One such an example is dumping; an unfair trade practice that is designed to capture a market in which the dominant player will face little to no competition, and consequently, no countervailing power. These market participants price at a steep loss, way below their cost, and often lower than more efficient competitors, to ultimately gain pricing power. When a market participant abuses their dominance in such a way, they are engaging in predatory trade.
You can only really engage in predatory trade if you are dominant. A dominant player doesn’t even have to have the biggest market share, just the capability to set the agenda for the market, forcing other participants to follow their lead, or refrain from participating. But markets have dominant players all the time, that in and of itself is not illegal, unethical or predatory – competition law states that if you are dominant, you are not allowed to abuse that dominance at the expense of other market participants.
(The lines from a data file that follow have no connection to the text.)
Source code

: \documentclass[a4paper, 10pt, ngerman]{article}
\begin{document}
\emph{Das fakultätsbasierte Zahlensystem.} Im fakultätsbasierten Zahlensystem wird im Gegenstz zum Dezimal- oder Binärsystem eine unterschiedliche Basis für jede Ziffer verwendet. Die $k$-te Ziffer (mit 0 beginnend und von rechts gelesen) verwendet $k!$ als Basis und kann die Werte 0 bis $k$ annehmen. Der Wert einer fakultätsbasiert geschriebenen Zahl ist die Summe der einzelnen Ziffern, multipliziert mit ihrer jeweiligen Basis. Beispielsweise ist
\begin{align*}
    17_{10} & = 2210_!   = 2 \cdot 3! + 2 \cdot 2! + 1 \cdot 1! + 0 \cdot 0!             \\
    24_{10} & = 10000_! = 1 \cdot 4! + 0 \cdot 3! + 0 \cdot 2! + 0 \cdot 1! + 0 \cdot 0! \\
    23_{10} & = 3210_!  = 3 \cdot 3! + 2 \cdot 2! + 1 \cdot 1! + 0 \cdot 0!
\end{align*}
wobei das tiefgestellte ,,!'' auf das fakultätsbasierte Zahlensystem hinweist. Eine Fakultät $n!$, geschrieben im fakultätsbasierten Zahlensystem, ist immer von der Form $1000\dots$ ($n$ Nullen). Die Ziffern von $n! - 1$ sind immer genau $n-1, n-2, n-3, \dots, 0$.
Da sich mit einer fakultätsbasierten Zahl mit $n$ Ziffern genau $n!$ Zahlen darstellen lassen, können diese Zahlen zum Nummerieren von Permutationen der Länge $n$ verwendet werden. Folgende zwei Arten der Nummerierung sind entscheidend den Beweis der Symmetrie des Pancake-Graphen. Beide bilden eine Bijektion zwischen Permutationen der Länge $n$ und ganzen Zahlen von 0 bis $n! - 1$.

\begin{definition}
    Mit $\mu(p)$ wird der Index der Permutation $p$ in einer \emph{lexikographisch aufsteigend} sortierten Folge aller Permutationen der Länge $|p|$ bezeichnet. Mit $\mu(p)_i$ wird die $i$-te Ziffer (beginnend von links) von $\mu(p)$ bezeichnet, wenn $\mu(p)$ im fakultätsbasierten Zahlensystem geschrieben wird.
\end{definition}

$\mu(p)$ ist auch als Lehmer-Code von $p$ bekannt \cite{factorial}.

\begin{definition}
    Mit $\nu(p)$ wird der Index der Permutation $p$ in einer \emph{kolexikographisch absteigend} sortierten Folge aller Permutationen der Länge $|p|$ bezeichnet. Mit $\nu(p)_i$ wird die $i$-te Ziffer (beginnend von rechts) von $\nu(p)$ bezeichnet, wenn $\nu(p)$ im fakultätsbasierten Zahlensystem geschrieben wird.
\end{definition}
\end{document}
All countries have competition law, as these laws are necessary to regulate the market in order for the market to operate efficiently for the benefit of its citizens. However, these domestic competition laws cannot be applied extra-territorially, which has led to Brazil, the EU and the USA, who are dominant producers globally, to abuse their dominance in the South African market – they are pricing in such a way as to capture the market to ultimately gain pricing power, setting the agenda (price) and driving out local competition, hurting local industry today, and the consumer tomorrow.
When that happens South African consumers will pay the Rand/Dollar exchange price for poultry. While entrepreneurs are rewarded for efficiency and innovation, there’s no way they can win against a market power that abuses their dominance in such a way.
The vast jurisprudence on competition law illustrates that the conduct of dominant market participants is very often anti-competitive, designed to undermine the discipline that a healthy market imposes, and consequently unfair. When that unfairness is designed to drive out the competition, it is predatory trade.